Protein-losing enteropathy and plastic bronchitis after the Fontan procedure.

机构信息

Department of Cardiac Surgery, The Royal Children's Hospital, Melbourne, Australia; Department of Paediatrics, University of Melbourne, Melbourne, Australia; The Murdoch Children's Research Institute, Melbourne, Australia.
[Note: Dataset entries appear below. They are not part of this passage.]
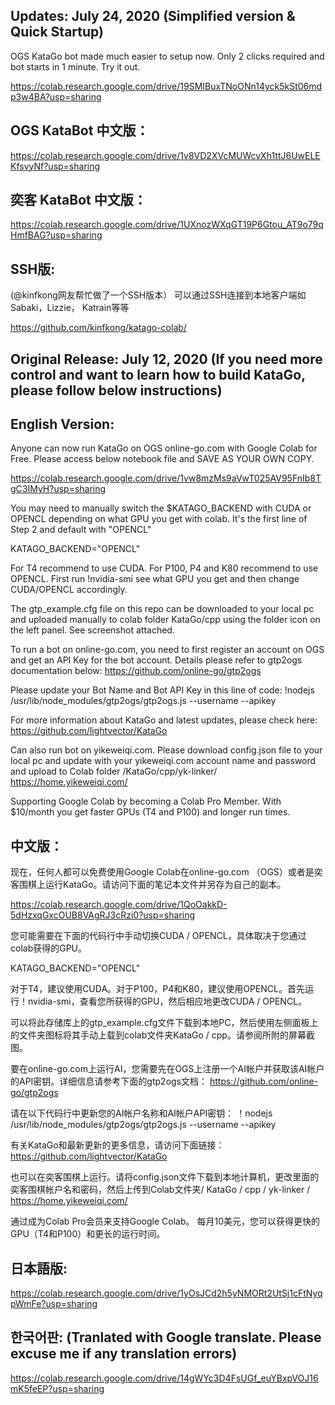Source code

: ## Updates: July 24, 2020 (Simplified version & Quick Startup)

OGS KataGo bot made much easier to setup now. Only 2 clicks required and bot starts in 1 minute. Try it out.

https://colab.research.google.com/drive/19SMIBuxTNoONn14yck5kSt06mdp3w4BA?usp=sharing

## OGS KataBot 中文版：

https://colab.research.google.com/drive/1v8VD2XVcMUWcvXh1ttJ6UwELEKfsvyNf?usp=sharing

## 奕客 KataBot 中文版：

https://colab.research.google.com/drive/1UXnozWXqGT19P6Gtou_AT9o79qHmfBAG?usp=sharing


## SSH版:

(@kinfkong网友帮忙做了一个SSH版本） 可以通过SSH连接到本地客户端如 Sabaki，Lizzie， Katrain等等 

 https://github.com/kinfkong/katago-colab/



## Original Release: July 12, 2020 (If you need more control and want to learn how to build KataGo, please follow below instructions)

## English Version:

Anyone can now run KataGo on OGS online-go.com  with Google Colab for Free. Please access below notebook file and SAVE AS YOUR OWN COPY. 

https://colab.research.google.com/drive/1vw8mzMs9aVwT025AV95FnIb8TgC3IMyH?usp=sharing

You may need to manually switch the $KATAGO_BACKEND with CUDA or OPENCL depending on what GPU you get with colab. It's the first line of Step 2 and default with "OPENCL"

  KATAGO_BACKEND="OPENCL"

For T4 recommend to use CUDA. For P100, P4 and K80 recommend to use OPENCL. First run !nvidia-smi see what GPU you get and then change CUDA/OPENCL accordingly.

The gtp_example.cfg file on this repo can be downloaded to your local pc and uploaded manually to colab folder KataGo/cpp using the folder icon on the left panel. See screenshot attached.

To run a bot on online-go.com, you need to first register an account on OGS and get an API Key for the bot account. Details please refer to gtp2ogs documentation below:
https://github.com/online-go/gtp2ogs

Please update your Bot Name <ogsBotName>  and Bot API Key <ogsBotApikey> in this line of code:
!nodejs /usr/lib/node_modules/gtp2ogs/gtp2ogs.js --username <ogsBotName> --apikey <ogsBotApikey> 

For more information about KataGo and latest updates, please check here:
https://github.com/lightvector/KataGo

Can also run bot on yikeweiqi.com. Please download config.json file to your local pc and update with your yikeweiqi.com account name and password and upload to Colab folder /KataGo/cpp/yk-linker/
https://home.yikeweiqi.com/ 

Supporting Google Colab by becoming a Colab Pro Member. With $10/month you get faster GPUs (T4 and P100) and longer run times.



## 中文版：

现在，任何人都可以免费使用Google Colab在online-go.com （OGS）或者是奕客围棋上运行KataGo。请访问下面的笔记本文件并另存为自己的副本。

https://colab.research.google.com/drive/1QoOakkD-5dHzxqGxcOUB8VAgRJ3cRzi0?usp=sharing

您可能需要在下面的代码行中手动切换CUDA / OPENCL，具体取决于您通过colab获得的GPU。

KATAGO_BACKEND="OPENCL"

对于T4，建议使用CUDA。对于P100，P4和K80，建议使用OPENCL。首先运行！nvidia-smi，查看您所获得的GPU，然后相应地更改CUDA / OPENCL。

可以将此存储库上的gtp_example.cfg文件下载到本地PC，然后使用左侧面板上的文件夹图标将其手动上载到colab文件夹KataGo / cpp。请参阅所附的屏幕截图。

要在online-go.com上运行AI，您需要先在OGS上注册一个AI帐户并获取该AI帐户的API密钥。详细信息请参考下面的gtp2ogs文档：
https://github.com/online-go/gtp2ogs

请在以下代码行中更新您的AI帐户名称<ogsBotName>和AI帐户API密钥<ogsBotApikey>：
！nodejs /usr/lib/node_modules/gtp2ogs/gtp2ogs.js --username <ogsBotName> --apikey <ogsBotApikey>

有关KataGo和最新更新的更多信息，请访问下面链接：
https://github.com/lightvector/KataGo

也可以在奕客围棋上运行。请将config.json文件下载到本地计算机，更改里面的奕客围棋帐户名和密码，然后上传到Colab文件夹/ KataGo / cpp / yk-linker /
https://home.yikeweiqi.com/

通过成为Colab Pro会员来支持Google Colab。 每月10美元，您可以获得更快的GPU（T4和P100）和更长的运行时间。



## 日本語版:

https://colab.research.google.com/drive/1yOsJCd2h5yNMORt2UtSj1cFtNyqpWmFe?usp=sharing



## 한국어판: (Tranlated with Google translate. Please excuse me if any translation errors)

https://colab.research.google.com/drive/14gWYc3D4FsUGf_euYBxpVOJ16mK5feEP?usp=sharing

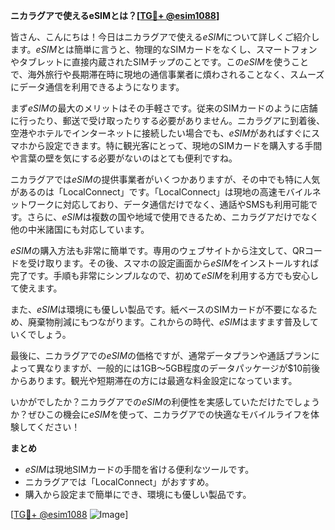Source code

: **ニカラグアで使えるeSIMとは？[[TG💪+ @esim1088](https://t.me/s/esim1088)]**

皆さん、こんにちは！今日はニカラグアで使える*eSIM*について詳しくご紹介します。*eSIM*とは簡単に言うと、物理的なSIMカードをなくし、スマートフォンやタブレットに直接内蔵されたSIMチップのことです。この*eSIM*を使うことで、海外旅行や長期滞在時に現地の通信事業者に煩わされることなく、スムーズにデータ通信を利用できるようになります。

まず*eSIM*の最大のメリットはその手軽さです。従来のSIMカードのように店舗に行ったり、郵送で受け取ったりする必要がありません。ニカラグアに到着後、空港やホテルでインターネットに接続したい場合でも、*eSIM*があればすぐにスマホから設定できます。特に観光客にとって、現地のSIMカードを購入する手間や言葉の壁を気にする必要がないのはとても便利ですね。

ニカラグアでは*eSIM*の提供事業者がいくつかありますが、その中でも特に人気があるのは「LocalConnect」です。「LocalConnect」は現地の高速モバイルネットワークに対応しており、データ通信だけでなく、通話やSMSも利用可能です。さらに、*eSIM*は複数の国や地域で使用できるため、ニカラグアだけでなく他の中米諸国にも対応しています。

*eSIM*の購入方法も非常に簡単です。専用のウェブサイトから注文して、QRコードを受け取ります。その後、スマホの設定画面から*eSIM*をインストールすれば完了です。手順も非常にシンプルなので、初めて*eSIM*を利用する方でも安心して使えます。

また、*eSIM*は環境にも優しい製品です。紙ベースのSIMカードが不要になるため、廃棄物削減にもつながります。これからの時代、*eSIM*はますます普及していくでしょう。

最後に、ニカラグアでの*eSIM*の価格ですが、通常データプランや通話プランによって異なりますが、一般的には1GB～5GB程度のデータパッケージが$10前後からあります。観光や短期滞在の方には最適な料金設定になっています。

いかがでしたか？ニカラグアでの*eSIM*の利便性を実感していただけたでしょうか？ぜひこの機会に*eSIM*を使って、ニカラグアでの快適なモバイルライフを体験してください！

**まとめ**
- *eSIM*は現地SIMカードの手間を省ける便利なツールです。
- ニカラグアでは「LocalConnect」がおすすめ。
- 購入から設定まで簡単にでき、環境にも優しい製品です。

[[TG💪+ @esim1088](https://t.me/s/esim1088) ![Image](https://i.postimg.cc/Y0z9fWf4/image.png)]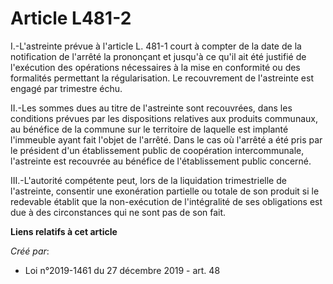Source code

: # Article L481-2

I.-L'astreinte prévue à l'article L. 481-1 court à compter de la date de la notification de l'arrêté la prononçant et jusqu'à
ce qu'il ait été justifié de l'exécution des opérations nécessaires à la mise en conformité ou des formalités permettant la
régularisation. Le recouvrement de l'astreinte est engagé par trimestre échu.

II.-Les sommes dues au titre de l'astreinte sont recouvrées, dans les conditions prévues par les dispositions relatives aux
produits communaux, au bénéfice de la commune sur le territoire de laquelle est implanté l'immeuble ayant fait l'objet de
l'arrêté. Dans le cas où l'arrêté a été pris par le président d'un établissement public de coopération intercommunale,
l'astreinte est recouvrée au bénéfice de l'établissement public concerné.

III.-L'autorité compétente peut, lors de la liquidation trimestrielle de l'astreinte, consentir une exonération partielle ou
totale de son produit si le redevable établit que la non-exécution de l'intégralité de ses obligations est due à des
circonstances qui ne sont pas de son fait.

**Liens relatifs à cet article**

_Créé par_:

  - Loi n°2019-1461 du 27 décembre 2019 - art. 48
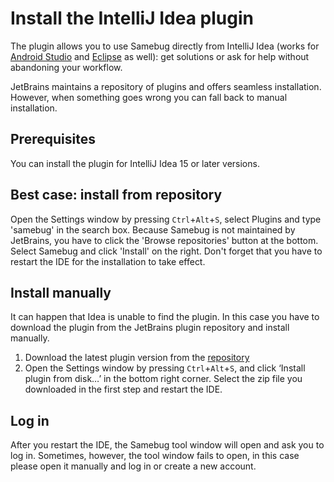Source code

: # Install the IntelliJ Idea plugin

The plugin allows you to use Samebug directly from IntelliJ Idea (works for [Android Studio](/guide/integration/android-studio/install) and [Eclipse](/guide/integration/eclipse) as well):
get solutions or ask for help without abandoning your workflow.

JetBrains maintains a repository of plugins and offers seamless installation. However, when
something goes wrong you can fall back to manual installation.

## Prerequisites

You can install the plugin for IntelliJ Idea 15 or later versions.

## Best case: install from repository

Open the Settings window by pressing `Ctrl`+`Alt`+`S`, select Plugins and type 'samebug'
in the search box. Because Samebug is not maintained by JetBrains, you have to click the
'Browse repositories' button at the bottom. Select Samebug and click 'Install' on the right.
Don't forget that you have to restart the IDE for the installation to take effect.

## Install manually

It can happen that Idea is unable to find the plugin. In this case you have to download
the plugin from the JetBrains plugin repository and install manually.

1. Download the latest plugin version from the [repository](https://plugins.jetbrains.com/plugin/8174-samebug)
2. Open the Settings window by pressing `Ctrl`+`Alt`+`S`, and click ‘Install plugin from disk…’ in the bottom right corner.
Select the zip file you downloaded in the first step and restart the IDE.

## Log in

After you restart the IDE, the Samebug tool window will open and ask you to log in. Sometimes, however, the tool window
fails to open, in this case please open it manually and log in or create a new account.
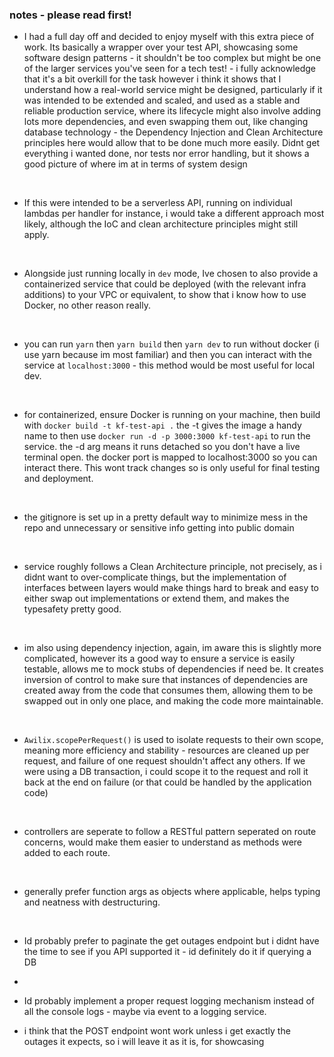 ### notes  - please read first!
- I had a full day off and decided to enjoy myself with this extra piece of work. Its basically a wrapper over your test API, showcasing some software design patterns - it shouldn't be too complex but might be one of the larger services you've seen for a tech test! - i fully acknowledge that it's a bit overkill for the task however i think it shows that I understand how a real-world service might be designed, particularly if it was intended to be extended and scaled, and used as a stable and reliable production service, where its lifecycle might also involve adding lots more dependencies, and even swapping them out, like changing database technology - the Dependency Injection and Clean Architecture principles here would allow that to be done much more easily. Didnt get everything i wanted done, nor tests nor error handling, but it shows a good picture of where im at in terms of system design
</br>

- If this were intended to be a serverless API, running on individual lambdas per handler for instance, i would take a different approach most likely, although the IoC and clean architecture principles might still apply. 
</br>

- Alongside just running locally in `dev` mode, Ive chosen to also provide a containerized service that could be deployed (with the relevant infra additions) to your VPC or equivalent, to show that i know how to use Docker, no other reason really.
</br>

- you can run `yarn` then `yarn build` then `yarn dev` to run without docker (i use yarn because im most familiar) and then you can interact with the service at `localhost:3000` - this method would be most useful for local dev.
</br>

- for containerized, ensure Docker is running on your machine, then build with `docker build -t kf-test-api .` the -t gives the image a handy name to then use `docker run -d -p 3000:3000 kf-test-api` to run the service. the -d arg means it runs detached so you don't have a live terminal open. the docker port is mapped to localhost:3000 so you can interact there. This wont track changes so is only useful for final testing and deployment.
</br>

- the gitignore is set up in a pretty default way to minimize mess in the repo and unnecessary or sensitive info getting into public domain 
</br>

- service roughly follows a Clean Architecture principle, not precisely, as i didnt want to over-complicate things, but the implementation of interfaces between layers would make things hard to break and easy to either swap out implementations or extend them, and makes the typesafety pretty good.
</br>

- im also using dependency injection, again, im aware this is slightly more complicated, however its a good way to ensure a service is easily testable, allows me to mock stubs of dependencies if need be. It creates inversion of control to make sure that instances of dependencies are created away from the code that consumes them, allowing them to be swapped out in only one place, and making the code more maintainable.
</br>

- `Awilix.scopePerRequest()` is used to isolate requests to their own scope, meaning more efficiency and stability - resources are cleaned up per request, and failure of one request shouldn't affect any others. If we were using a DB transaction, i could scope it to the request and roll it back at the end on failure (or that could be handled by the application code)
</br>

- controllers are seperate to follow a RESTful pattern seperated on route concerns, would make them easier to understand as methods were added to each route.
</br>

- generally prefer function args as objects where applicable, helps typing and neatness with destructuring.
</br>

- Id probably prefer to paginate the get outages endpoint but i didnt have the time to see if you API supported it - id definitely do it if querying a DB
- </br>
  
- Id probably implement a proper request logging mechanism instead of all the console logs - maybe via event to a logging service.

- i think that the POST endpoint wont work unless i get exactly the outages it expects, so i will leave it as it is, for showcasing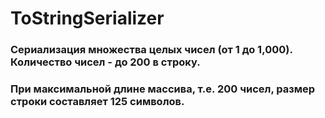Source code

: # ToStringSerializer
### Сериализация  множества целых чисел (от 1 до 1,000). Количество чисел - до 200 в строку.
### При максимальной длине массива, т.е. 200 чисел, размер строки составляет 125 символов.
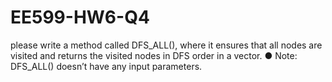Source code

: # EE599-HW6-Q4
please write a method called DFS_ALL(), where it ensures that all nodes are visited and returns the visited nodes in DFS order in a vector. ● Note: DFS_ALL() doesn’t have any input parameters.
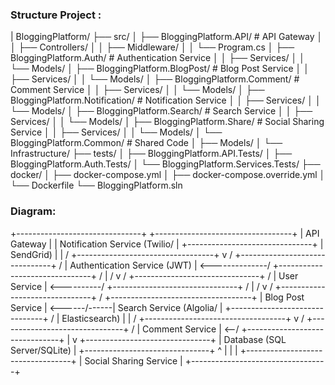 
### Structure Project :
|
BloggingPlatform/
├── src/
│   ├── BloggingPlatform.API/             # API Gateway
│   │   ├── Controllers/
│   │   ├── Middleware/
│   │   └── Program.cs
│   ├── BloggingPlatform.Auth/            # Authentication Service
│   │   ├── Services/
│   │   └── Models/
│   ├── BloggingPlatform.BlogPost/        # Blog Post Service
│   │   ├── Services/
│   │   └── Models/
│   ├── BloggingPlatform.Comment/         # Comment Service
│   │   ├── Services/
│   │   └── Models/
│   ├── BloggingPlatform.Notification/    # Notification Service
│   │   ├── Services/
│   │   └── Models/
│   ├── BloggingPlatform.Search/          # Search Service
│   │   ├── Services/
│   │   └── Models/
│   ├── BloggingPlatform.Share/           # Social Sharing Service
│   │   ├── Services/
│   │   └── Models/
│   └── BloggingPlatform.Common/          # Shared Code
│       ├── Models/
│       └── Infrastructure/
├── tests/
│   ├── BloggingPlatform.API.Tests/
│   ├── BloggingPlatform.Auth.Tests/
│   └── BloggingPlatform.Services.Tests/
├── docker/
│   ├── docker-compose.yml
│   ├── docker-compose.override.yml
│   └── Dockerfile
└── BloggingPlatform.sln



### Diagram:

+-------------------------------+                     +----------------------------------+
|           API Gateway         |                     | Notification Service (Twilio/   |
+-------------------------------+                     | SendGrid)                       |
              |                                     / +----------------------------------+
              v                                    /
+-------------------------------+                 /
| Authentication Service (JWT)  | <--------------/
+-------------------------------+               /
              |                                 /
              v                                /
+-------------------------------+             /
|          User Service         | <----------/
+-------------------------------+           /
              |                             /
              v                            /
+-------------------------------+         /     +-----------------------------------+
|       Blog Post Service       | <------/------| Search Service (Algolia/         |
+-------------------------------+       /       | Elasticsearch)                   |
              |                         /       +-----------------------------------+
              v                        /
+-------------------------------+     /
|       Comment Service         | <--/
+-------------------------------+
              |
              v
+-------------------------------+
| Database (SQL Server/SQLite)  |
+-------------------------------+
              ^
              |
              |
              |
  +----------------------------------+
  |       Social Sharing Service     |
  +----------------------------------+

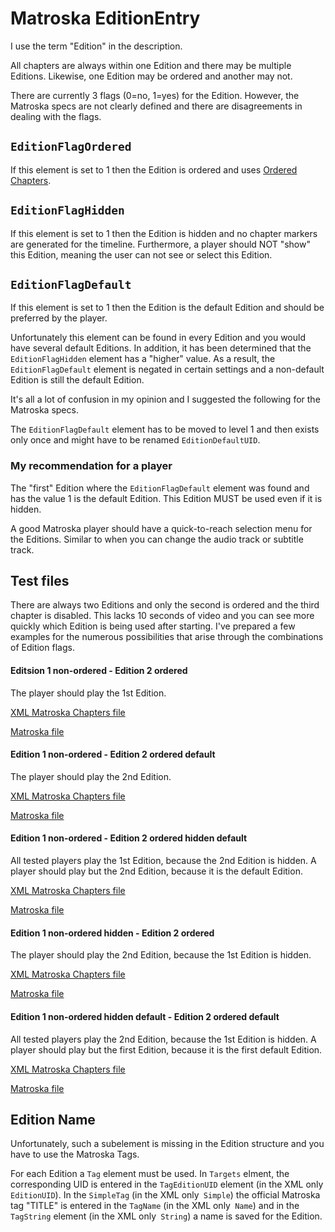 # Matroska EditionEntry
I use the term "Edition" in the description.

All chapters are always within one Edition and there may be multiple Editions. Likewise, one Edition may be ordered and another may not.

There are currently 3 flags (0=no, 1=yes) for the Edition. However, the Matroska specs are not clearly defined and there are disagreements in dealing with the flags.

## `EditionFlagOrdered`
If this element is set to 1 then the Edition is ordered and uses [Ordered Chapters](#OrderedChapters.md).

## `EditionFlagHidden`
If this element is set to 1 then the Edition is hidden and no chapter markers are generated for the timeline. Furthermore, a player should NOT "show" this Edition, meaning the user can not see or select this Edition.

## `EditionFlagDefault`
If this element is set to 1 then the Edition is
the default Edition and should be preferred by the player.

Unfortunately this element can be found in every Edition and you would have several default Editions. In addition, it has been determined that the `EditionFlagHidden` element has a "higher" value. As a result, the `EditionFlagDefault` element is negated in certain settings and a non-default Edition is still the default Edition.

It's all a lot of confusion in my opinion and I suggested the following for the Matroska specs.

The `EditionFlagDefault` element has to be moved to level 1 and then exists only once and might have to be renamed `EditionDefaultUID`.

### My recommendation for a player
The "first" Edition where the `EditionFlagDefault` element was found and has the value 1 is the default Edition. This Edition MUST be used even if it is hidden.

A good Matroska player should have a quick-to-reach selection menu for the Editions. Similar to when you can change the audio track or subtitle track.

## Test files
There are always two Editions and only the second is ordered and the third chapter is disabled. This lacks 10 seconds of video and you can see more quickly which Edition is being used after starting. I've prepared a few examples for the numerous possibilities that arise through the combinations of Edition flags.

#### Editsion 1 non-ordered - Edition 2 ordered
The player should play the 1st Edition.

[XML Matroska Chapters file](https://github.com/hubblec4/Matroska-Playback/blob/master/files/EditionEntry/E1nonOrdered-E2Ordered.xml)

[Matroska file](https://github.com/hubblec4/Matroska-Playback/blob/master/files/EditionEntry/E1nonOrdered-E2Ordered.mkv)

#### Edition 1 non-ordered - Edition 2 ordered default
The player should play the 2nd Edition.

[XML Matroska Chapters file](https://github.com/hubblec4/Matroska-Playback/blob/master/files/EditionEntry/E1nonOrdered-E2OrderedDefault.xml)

[Matroska file](https://github.com/hubblec4/Matroska-Playback/blob/master/files/EditionEntry/E1nonOrdered-E2OrderedDefault.mkv)

#### Edition 1 non-ordered - Edition 2 ordered hidden default
All tested players play the 1st Edition, because the 2nd Edition is hidden. A player should play but the 2nd Edition, because it is the default Edition.

[XML Matroska Chapters file](https://github.com/hubblec4/Matroska-Playback/blob/master/files/EditionEntry/E1nonOrdered-E2OrderedHiddenDefault.xml)

[Matroska file](https://github.com/hubblec4/Matroska-Playback/blob/master/files/EditionEntry/E1nonOrdered-E2OrderedHiddenDefault.mkv)

#### Edition 1 non-ordered hidden - Edition 2 ordered
The player should play the 2nd Edition, because the 1st Edition is hidden.

[XML Matroska Chapters file](https://github.com/hubblec4/Matroska-Playback/blob/master/files/EditionEntry/E1nonOrderedHidden-E2Ordered.xml)

[Matroska file](https://github.com/hubblec4/Matroska-Playback/blob/master/files/EditionEntry/E1nonOrderedHidden-E2Ordered.mkv)

#### Edition 1 non-ordered hidden default - Edition 2 ordered default
All tested players play the 2nd Edition, because the 1st Edition is hidden. A player should play but the first Edition, because it is the first default Edition.

[XML Matroska Chapters file](https://github.com/hubblec4/Matroska-Playback/blob/master/files/EditionEntry/E1nonOrderedHiddenDefault-E2OrderedDefault.xml)

[Matroska file](https://github.com/hubblec4/Matroska-Playback/blob/master/files/EditionEntry/E1nonOrderedHiddenDefault-E2OrderedDefault.mkv)

## Edition Name
Unfortunately, such a subelement is missing in the Edition structure and you have to use the Matroska Tags.

For each Edition a `Tag` element must be used. In `Targets` elment, the corresponding UID is entered in the `TagEditionUID` element (in the XML only `EditionUID`). In the `SimpleTag` (in the XML only` Simple`) the official Matroska tag "TITLE" is entered in the `TagName` (in the XML only` Name`) and in the `TagString` element (in the XML only` String`) a name is saved for the Edition.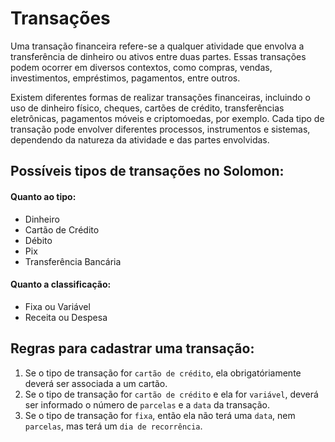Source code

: # Transações

Uma transação financeira refere-se a qualquer atividade que envolva a transferência de dinheiro ou ativos entre duas partes. Essas transações podem ocorrer em diversos contextos, como compras, vendas, investimentos, empréstimos, pagamentos, entre outros.

Existem diferentes formas de realizar transações financeiras, incluindo o uso de dinheiro físico, cheques, cartões de crédito, transferências eletrônicas, pagamentos móveis e criptomoedas, por exemplo. Cada tipo de transação pode envolver diferentes processos, instrumentos e sistemas, dependendo da natureza da atividade e das partes envolvidas.

## Possíveis tipos de transações no Solomon:

#### Quanto ao tipo:
- Dinheiro
- Cartão de Crédito
- Débito
- Pix
- Transferência Bancária

#### Quanto a classificação:
- Fixa ou Variável
- Receita ou Despesa


## Regras para cadastrar uma transação:
1. Se o tipo de transação for `cartão de crédito`, ela obrigatóriamente deverá ser
associada a um cartão.
2. Se o tipo de transação for `cartão de crédito` e ela for `variável`, deverá ser
informado o número de `parcelas` e a `data` da transação.
3. Se o tipo de transação for `fixa`, então ela não terá uma `data`, nem `parcelas`,
mas terá um `dia de recorrência`.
Department of Cardiac Surgery, The Royal Children's Hospital, Melbourne, Australia; Department of Paediatrics, University of Melbourne, Melbourne, Australia; The Murdoch Children's Research Institute, Melbourne, Australia; Department of Cardiology, The Prince Charles Hospital, Brisbane, Australia.

出版信息

J Thorac Cardiovasc Surg. 2021 Jun;161(6):2158-2165.e4. doi: 10.1016/j.jtcvs.2020.07.107. Epub 2020 Aug 12.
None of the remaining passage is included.